*** INPUT RECORDS Section Begins ***
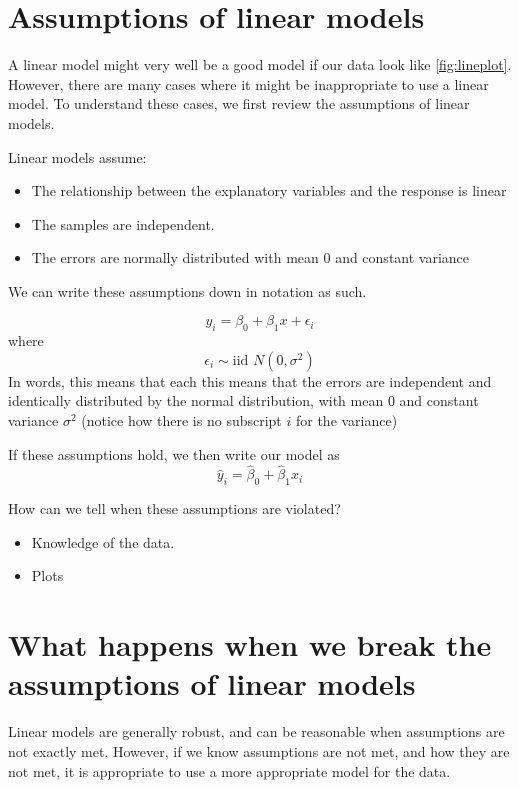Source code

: \documentclass[
]{book}
\providecommand{\tightlist}{%
  \setlength{\itemsep}{0pt}\setlength{\parskip}{0pt}}
\begin{document}
\hypertarget{assumptions-of-linear-models}{%
\section{Assumptions of linear models}\label{assumptions-of-linear-models}}

A linear model might very well be a good model if our data look like \ref{fig:lineplot}. However, there are many cases where it might be inappropriate to use a linear model. To understand these cases, we first review the assumptions of linear models.

Linear models assume:

\begin{itemize}
\tightlist
\item
  The relationship between the explanatory variables and the response is linear
\item
  The samples are independent.
\item
  The errors are normally distributed with mean 0 and constant variance
\end{itemize}

We can write these assumptions down in notation as such.

\[y_i  = \beta_0 + \beta_1 x + \epsilon_i \]
where
\[ \epsilon_i \sim \text{iid } N(0,\sigma^2)\]
In words, this means that each
this means that the errors are independent and identically distributed by the normal distribution, with mean 0 and constant variance \(\sigma^2\) (notice how there is no subscript \(i\) for the variance)

If these assumptions hold, we then write our model as
\[ \hat y_i = \hat\beta_0 + \hat\beta_1 x_i\]

How can we tell when these assumptions are violated?

\begin{itemize}
\tightlist
\item
  Knowledge of the data.
\item
  Plots
\end{itemize}

\hypertarget{what-happens-when-we-break-the-assumptions-of-linear-models}{%
\section{What happens when we break the assumptions of linear models}\label{what-happens-when-we-break-the-assumptions-of-linear-models}}

Linear models are generally robust, and can be reasonable when assumptions are not exactly met. However, if we know assumptions are not met, and how they are not met, it is appropriate to use a more appropriate model for the data.
\end{document}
*** INPUT RECORDS Section Ends ***
> _WHAT THE TASK REQUIRES_
Copy each line from the data that features the string "where".

> _TASK OUTPUT_
A linear model might very well be a good model if our data look like \ref{fig:lineplot}. However, there are many cases where it might be inappropriate to use a linear model. To understand these cases, we first review the assumptions of linear models.
where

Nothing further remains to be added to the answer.